• [DATASET EXTRACT]:
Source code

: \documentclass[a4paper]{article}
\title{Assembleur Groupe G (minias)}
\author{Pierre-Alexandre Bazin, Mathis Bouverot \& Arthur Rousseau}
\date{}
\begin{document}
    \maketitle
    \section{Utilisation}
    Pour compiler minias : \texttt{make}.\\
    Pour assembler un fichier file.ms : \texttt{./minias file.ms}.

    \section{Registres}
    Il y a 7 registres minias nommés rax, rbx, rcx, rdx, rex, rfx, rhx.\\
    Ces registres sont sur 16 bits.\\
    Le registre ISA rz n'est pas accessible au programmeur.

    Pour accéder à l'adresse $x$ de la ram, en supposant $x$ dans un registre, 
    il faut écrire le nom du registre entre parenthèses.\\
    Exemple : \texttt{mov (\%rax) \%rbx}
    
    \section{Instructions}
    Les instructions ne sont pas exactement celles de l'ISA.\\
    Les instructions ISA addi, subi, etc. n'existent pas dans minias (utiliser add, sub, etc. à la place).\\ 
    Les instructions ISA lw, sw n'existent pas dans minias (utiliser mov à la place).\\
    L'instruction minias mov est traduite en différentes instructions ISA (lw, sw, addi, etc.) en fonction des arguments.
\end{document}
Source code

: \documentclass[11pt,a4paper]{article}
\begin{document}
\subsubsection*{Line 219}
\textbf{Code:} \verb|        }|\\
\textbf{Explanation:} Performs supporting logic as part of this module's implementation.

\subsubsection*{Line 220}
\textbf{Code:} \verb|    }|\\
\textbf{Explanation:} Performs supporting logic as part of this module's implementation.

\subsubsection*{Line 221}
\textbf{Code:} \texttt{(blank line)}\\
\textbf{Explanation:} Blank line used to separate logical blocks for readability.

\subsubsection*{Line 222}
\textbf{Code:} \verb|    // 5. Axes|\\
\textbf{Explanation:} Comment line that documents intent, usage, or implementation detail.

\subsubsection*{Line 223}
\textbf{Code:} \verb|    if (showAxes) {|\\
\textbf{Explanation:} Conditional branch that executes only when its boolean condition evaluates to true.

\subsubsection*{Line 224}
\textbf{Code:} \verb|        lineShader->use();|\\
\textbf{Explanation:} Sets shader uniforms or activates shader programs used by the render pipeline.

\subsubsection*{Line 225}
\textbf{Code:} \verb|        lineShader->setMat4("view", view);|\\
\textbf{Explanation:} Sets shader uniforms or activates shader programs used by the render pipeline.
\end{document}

• [DIRECTIONS]:
Without changing a single character, write out all of the entries.

• [WRITTEN ANSWER]:
Source code

: \documentclass[a4paper]{article}
\title{Assembleur Groupe G (minias)}
\author{Pierre-Alexandre Bazin, Mathis Bouverot \& Arthur Rousseau}
\date{}
\begin{document}
    \maketitle
    \section{Utilisation}
    Pour compiler minias : \texttt{make}.\\
    Pour assembler un fichier file.ms : \texttt{./minias file.ms}.

    \section{Registres}
    Il y a 7 registres minias nommés rax, rbx, rcx, rdx, rex, rfx, rhx.\\
    Ces registres sont sur 16 bits.\\
    Le registre ISA rz n'est pas accessible au programmeur.

    Pour accéder à l'adresse $x$ de la ram, en supposant $x$ dans un registre, 
    il faut écrire le nom du registre entre parenthèses.\\
    Exemple : \texttt{mov (\%rax) \%rbx}
    
    \section{Instructions}
    Les instructions ne sont pas exactement celles de l'ISA.\\
    Les instructions ISA addi, subi, etc. n'existent pas dans minias (utiliser add, sub, etc. à la place).\\ 
    Les instructions ISA lw, sw n'existent pas dans minias (utiliser mov à la place).\\
    L'instruction minias mov est traduite en différentes instructions ISA (lw, sw, addi, etc.) en fonction des arguments.
\end{document}
Source code

: \documentclass[11pt,a4paper]{article}
\begin{document}
\subsubsection*{Line 219}
\textbf{Code:} \verb|        }|\\
\textbf{Explanation:} Performs supporting logic as part of this module's implementation.

\subsubsection*{Line 220}
\textbf{Code:} \verb|    }|\\
\textbf{Explanation:} Performs supporting logic as part of this module's implementation.

\subsubsection*{Line 221}
\textbf{Code:} \texttt{(blank line)}\\
\textbf{Explanation:} Blank line used to separate logical blocks for readability.

\subsubsection*{Line 222}
\textbf{Code:} \verb|    // 5. Axes|\\
\textbf{Explanation:} Comment line that documents intent, usage, or implementation detail.

\subsubsection*{Line 223}
\textbf{Code:} \verb|    if (showAxes) {|\\
\textbf{Explanation:} Conditional branch that executes only when its boolean condition evaluates to true.

\subsubsection*{Line 224}
\textbf{Code:} \verb|        lineShader->use();|\\
\textbf{Explanation:} Sets shader uniforms or activates shader programs used by the render pipeline.

\subsubsection*{Line 225}
\textbf{Code:} \verb|        lineShader->setMat4("view", view);|\\
\textbf{Explanation:} Sets shader uniforms or activates shader programs used by the render pipeline.
\end{document}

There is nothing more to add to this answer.